Only the lines that hold "preBuild" should be in the answer, each copied from the data below.
▼
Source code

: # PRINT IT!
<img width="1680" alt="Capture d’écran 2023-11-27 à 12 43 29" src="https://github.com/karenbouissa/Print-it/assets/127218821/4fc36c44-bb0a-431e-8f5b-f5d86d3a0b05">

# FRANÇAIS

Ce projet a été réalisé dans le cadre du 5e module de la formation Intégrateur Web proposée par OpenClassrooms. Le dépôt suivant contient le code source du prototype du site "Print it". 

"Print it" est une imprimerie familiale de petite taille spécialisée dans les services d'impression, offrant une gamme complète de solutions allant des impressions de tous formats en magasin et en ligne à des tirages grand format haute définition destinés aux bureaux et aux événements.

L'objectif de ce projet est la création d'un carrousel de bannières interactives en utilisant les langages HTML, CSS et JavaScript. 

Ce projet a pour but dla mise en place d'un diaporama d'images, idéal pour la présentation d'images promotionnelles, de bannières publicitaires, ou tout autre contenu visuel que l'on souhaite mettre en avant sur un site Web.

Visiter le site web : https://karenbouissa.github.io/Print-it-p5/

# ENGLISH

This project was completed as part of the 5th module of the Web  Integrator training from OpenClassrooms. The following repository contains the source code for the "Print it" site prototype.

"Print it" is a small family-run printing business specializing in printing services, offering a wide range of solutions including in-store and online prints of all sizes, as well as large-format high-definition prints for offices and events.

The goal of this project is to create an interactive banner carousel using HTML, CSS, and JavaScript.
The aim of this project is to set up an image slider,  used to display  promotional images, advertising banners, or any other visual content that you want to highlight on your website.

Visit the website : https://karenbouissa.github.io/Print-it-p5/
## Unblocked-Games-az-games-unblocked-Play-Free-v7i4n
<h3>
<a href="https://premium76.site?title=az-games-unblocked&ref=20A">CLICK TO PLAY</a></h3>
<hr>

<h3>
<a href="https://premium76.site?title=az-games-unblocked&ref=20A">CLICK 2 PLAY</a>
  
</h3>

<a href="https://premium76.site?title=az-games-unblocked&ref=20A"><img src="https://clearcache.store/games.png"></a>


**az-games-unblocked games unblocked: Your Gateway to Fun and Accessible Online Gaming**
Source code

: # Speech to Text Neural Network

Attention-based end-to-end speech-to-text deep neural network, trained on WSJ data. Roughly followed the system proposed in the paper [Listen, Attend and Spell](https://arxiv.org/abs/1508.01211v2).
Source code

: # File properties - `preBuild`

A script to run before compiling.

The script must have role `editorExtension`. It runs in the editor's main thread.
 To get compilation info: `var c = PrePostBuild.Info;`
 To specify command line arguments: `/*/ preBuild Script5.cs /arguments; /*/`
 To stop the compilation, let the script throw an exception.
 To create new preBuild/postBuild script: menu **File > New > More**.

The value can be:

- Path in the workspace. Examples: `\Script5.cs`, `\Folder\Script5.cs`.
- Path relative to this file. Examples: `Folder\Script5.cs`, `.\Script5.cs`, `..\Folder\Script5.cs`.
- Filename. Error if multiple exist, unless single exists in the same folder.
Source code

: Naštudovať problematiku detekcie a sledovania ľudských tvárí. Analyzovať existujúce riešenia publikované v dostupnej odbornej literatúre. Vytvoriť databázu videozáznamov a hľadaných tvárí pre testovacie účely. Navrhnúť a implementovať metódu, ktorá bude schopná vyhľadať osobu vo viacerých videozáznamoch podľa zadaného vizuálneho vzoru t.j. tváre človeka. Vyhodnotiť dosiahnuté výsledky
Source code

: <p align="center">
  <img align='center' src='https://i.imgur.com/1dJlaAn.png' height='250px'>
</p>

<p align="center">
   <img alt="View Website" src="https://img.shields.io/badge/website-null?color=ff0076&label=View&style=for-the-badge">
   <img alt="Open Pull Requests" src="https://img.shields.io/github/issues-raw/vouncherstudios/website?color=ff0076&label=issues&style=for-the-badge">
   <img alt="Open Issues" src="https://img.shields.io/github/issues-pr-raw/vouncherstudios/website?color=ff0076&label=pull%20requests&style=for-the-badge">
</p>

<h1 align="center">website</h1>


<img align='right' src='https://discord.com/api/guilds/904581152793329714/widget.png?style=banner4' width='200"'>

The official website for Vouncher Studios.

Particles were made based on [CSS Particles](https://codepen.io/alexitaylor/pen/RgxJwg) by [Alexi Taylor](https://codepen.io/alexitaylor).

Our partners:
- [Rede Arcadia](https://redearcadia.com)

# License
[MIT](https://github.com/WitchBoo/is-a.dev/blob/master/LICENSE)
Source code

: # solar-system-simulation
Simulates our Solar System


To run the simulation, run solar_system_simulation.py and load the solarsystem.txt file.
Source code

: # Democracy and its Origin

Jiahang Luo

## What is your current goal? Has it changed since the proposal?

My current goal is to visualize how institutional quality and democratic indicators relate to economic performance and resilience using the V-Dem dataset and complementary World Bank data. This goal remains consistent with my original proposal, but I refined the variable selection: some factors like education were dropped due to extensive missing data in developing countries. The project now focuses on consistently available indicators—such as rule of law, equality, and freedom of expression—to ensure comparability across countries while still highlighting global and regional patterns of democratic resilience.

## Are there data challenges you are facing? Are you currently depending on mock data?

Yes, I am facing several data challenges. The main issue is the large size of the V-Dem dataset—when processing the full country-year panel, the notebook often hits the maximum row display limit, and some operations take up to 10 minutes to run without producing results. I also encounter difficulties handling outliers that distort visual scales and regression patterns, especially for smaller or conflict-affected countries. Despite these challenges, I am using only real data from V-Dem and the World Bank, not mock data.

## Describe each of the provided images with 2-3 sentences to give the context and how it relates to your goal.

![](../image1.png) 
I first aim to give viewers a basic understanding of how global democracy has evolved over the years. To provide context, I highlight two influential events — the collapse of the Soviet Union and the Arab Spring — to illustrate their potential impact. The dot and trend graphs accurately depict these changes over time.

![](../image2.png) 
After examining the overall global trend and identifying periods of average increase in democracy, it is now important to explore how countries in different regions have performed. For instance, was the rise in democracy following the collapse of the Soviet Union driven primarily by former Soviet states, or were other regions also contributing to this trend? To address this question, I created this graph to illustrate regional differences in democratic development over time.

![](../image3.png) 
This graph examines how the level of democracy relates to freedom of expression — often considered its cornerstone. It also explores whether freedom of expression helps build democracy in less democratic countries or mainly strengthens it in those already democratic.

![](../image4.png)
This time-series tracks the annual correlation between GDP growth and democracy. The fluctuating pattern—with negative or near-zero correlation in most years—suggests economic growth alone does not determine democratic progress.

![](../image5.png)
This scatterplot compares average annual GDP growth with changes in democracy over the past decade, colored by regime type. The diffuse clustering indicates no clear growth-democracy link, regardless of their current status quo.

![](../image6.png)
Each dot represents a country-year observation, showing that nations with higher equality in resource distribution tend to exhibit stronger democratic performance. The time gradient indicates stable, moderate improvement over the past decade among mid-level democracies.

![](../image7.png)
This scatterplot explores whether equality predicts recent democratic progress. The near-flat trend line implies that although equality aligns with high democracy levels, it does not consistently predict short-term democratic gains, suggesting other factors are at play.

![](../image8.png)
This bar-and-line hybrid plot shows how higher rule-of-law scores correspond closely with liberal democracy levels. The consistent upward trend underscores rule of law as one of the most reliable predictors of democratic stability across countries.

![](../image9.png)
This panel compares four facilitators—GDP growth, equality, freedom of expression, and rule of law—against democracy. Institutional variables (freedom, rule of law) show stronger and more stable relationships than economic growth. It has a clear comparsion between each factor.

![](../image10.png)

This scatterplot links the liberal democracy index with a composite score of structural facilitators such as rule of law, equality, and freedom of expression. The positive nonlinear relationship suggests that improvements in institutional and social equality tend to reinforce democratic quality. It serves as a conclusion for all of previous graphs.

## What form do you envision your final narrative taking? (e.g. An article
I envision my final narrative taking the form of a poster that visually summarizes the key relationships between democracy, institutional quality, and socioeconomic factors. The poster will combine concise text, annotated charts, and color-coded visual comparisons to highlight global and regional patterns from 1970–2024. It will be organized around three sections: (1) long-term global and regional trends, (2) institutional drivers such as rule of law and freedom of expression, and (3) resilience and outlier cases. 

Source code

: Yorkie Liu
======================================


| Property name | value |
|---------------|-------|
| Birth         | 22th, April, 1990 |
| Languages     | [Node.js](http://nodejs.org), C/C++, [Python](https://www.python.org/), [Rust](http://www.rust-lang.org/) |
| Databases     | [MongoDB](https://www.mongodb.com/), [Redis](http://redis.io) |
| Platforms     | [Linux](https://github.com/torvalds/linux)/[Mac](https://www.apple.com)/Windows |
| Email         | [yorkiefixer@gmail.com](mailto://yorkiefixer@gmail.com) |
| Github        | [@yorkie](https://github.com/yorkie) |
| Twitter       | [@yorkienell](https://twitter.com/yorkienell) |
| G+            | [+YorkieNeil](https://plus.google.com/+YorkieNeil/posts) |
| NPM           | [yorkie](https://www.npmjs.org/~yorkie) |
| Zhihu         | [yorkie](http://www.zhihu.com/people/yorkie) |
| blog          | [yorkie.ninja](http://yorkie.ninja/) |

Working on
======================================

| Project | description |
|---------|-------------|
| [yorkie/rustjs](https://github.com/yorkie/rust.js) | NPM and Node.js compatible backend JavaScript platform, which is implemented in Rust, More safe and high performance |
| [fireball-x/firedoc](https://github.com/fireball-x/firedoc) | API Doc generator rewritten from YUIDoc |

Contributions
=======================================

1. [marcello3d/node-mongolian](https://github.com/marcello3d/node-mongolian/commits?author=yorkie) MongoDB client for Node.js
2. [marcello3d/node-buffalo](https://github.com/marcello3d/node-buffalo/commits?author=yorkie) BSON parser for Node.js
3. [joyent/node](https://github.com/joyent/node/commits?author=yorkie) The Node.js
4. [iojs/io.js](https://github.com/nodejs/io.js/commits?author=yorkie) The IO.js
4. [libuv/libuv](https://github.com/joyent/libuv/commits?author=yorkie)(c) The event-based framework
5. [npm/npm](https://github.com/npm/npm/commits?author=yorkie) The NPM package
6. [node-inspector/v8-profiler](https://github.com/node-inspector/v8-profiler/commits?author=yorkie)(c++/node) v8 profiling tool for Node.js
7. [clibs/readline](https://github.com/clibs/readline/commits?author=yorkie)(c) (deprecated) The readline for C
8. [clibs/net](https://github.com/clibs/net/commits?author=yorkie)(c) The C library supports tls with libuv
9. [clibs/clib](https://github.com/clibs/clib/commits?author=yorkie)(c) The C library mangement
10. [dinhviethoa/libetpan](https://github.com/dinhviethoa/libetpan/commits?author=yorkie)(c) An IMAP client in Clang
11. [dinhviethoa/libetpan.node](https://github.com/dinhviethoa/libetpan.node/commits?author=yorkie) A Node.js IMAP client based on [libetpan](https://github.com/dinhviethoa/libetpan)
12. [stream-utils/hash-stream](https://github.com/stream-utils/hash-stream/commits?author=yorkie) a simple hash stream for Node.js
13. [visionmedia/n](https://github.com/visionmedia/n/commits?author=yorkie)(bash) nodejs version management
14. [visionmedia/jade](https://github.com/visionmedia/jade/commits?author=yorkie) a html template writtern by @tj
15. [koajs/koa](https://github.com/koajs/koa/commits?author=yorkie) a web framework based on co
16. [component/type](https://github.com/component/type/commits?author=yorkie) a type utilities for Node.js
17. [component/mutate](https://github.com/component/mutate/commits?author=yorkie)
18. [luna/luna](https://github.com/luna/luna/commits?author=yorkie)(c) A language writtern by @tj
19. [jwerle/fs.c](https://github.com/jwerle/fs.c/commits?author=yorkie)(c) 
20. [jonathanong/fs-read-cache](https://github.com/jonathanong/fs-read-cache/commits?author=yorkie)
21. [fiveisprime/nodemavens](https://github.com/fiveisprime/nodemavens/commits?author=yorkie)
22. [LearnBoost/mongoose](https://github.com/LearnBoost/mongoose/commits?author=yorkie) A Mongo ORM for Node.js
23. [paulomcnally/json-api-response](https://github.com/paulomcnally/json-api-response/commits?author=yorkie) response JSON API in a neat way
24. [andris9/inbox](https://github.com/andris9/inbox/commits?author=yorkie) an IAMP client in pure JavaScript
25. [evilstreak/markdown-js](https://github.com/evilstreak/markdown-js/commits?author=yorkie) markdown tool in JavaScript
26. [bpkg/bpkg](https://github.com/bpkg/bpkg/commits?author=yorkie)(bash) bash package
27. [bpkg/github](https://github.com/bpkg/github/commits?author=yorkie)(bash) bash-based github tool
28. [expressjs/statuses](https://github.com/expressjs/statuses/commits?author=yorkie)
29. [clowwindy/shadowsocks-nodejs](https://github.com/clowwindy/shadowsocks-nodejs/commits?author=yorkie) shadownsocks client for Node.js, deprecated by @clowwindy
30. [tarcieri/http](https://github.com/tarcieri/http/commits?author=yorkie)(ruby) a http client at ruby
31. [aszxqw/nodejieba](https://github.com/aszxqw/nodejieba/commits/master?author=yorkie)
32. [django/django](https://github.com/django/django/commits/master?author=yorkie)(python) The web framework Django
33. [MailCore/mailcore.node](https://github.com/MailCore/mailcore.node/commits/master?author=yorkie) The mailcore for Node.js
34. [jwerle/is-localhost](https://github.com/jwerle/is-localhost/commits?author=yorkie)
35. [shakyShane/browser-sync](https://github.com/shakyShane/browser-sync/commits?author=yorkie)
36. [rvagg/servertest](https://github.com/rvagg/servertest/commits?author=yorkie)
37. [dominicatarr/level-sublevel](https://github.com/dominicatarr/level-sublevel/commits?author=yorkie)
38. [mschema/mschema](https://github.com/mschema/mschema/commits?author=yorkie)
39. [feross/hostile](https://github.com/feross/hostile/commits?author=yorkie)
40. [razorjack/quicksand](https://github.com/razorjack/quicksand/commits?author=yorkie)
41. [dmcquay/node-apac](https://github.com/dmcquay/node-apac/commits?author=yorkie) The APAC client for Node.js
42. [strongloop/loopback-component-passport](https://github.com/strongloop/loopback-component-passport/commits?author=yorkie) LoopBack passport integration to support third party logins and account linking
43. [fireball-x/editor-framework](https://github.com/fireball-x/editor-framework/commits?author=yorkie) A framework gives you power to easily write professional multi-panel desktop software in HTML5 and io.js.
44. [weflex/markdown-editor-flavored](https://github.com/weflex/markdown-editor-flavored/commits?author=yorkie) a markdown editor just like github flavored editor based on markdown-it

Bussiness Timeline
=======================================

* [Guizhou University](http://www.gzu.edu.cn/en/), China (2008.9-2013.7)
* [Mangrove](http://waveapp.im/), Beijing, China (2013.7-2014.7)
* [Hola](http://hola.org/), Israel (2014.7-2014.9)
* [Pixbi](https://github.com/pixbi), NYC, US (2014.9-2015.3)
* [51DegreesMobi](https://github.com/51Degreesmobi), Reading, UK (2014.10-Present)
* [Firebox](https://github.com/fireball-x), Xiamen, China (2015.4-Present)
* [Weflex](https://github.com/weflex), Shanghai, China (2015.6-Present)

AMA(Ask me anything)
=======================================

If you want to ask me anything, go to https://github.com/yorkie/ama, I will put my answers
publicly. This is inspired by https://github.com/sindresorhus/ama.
▲
* _SOLUTION TO THIS PROBLEM_:
: # File properties - `preBuild`
 To specify command line arguments: `/*/ preBuild Script5.cs /arguments; /*/`
 To create new preBuild/postBuild script: menu **File > New > More**.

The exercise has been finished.